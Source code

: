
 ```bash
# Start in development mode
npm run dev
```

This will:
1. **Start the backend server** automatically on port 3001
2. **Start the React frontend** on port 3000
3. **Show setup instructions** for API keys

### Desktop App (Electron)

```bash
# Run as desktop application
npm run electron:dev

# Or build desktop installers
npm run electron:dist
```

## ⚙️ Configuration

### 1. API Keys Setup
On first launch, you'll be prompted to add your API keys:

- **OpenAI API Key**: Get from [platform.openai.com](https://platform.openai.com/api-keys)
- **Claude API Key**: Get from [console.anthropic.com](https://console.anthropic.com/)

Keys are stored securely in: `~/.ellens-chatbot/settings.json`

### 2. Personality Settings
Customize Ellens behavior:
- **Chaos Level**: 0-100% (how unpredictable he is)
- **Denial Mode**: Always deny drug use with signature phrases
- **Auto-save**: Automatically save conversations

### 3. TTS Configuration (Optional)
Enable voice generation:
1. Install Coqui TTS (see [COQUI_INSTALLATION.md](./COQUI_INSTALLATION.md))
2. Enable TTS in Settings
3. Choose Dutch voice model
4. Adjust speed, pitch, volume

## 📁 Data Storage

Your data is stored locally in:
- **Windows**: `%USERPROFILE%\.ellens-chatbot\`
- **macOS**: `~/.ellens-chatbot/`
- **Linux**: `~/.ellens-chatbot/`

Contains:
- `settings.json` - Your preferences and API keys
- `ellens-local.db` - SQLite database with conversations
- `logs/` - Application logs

» **EXERCISE**
Every line in the records that holds the word "Enable" should be copied into the answer.

» **RESULT BELOW**
Enable voice generation:
2. Enable TTS in Settings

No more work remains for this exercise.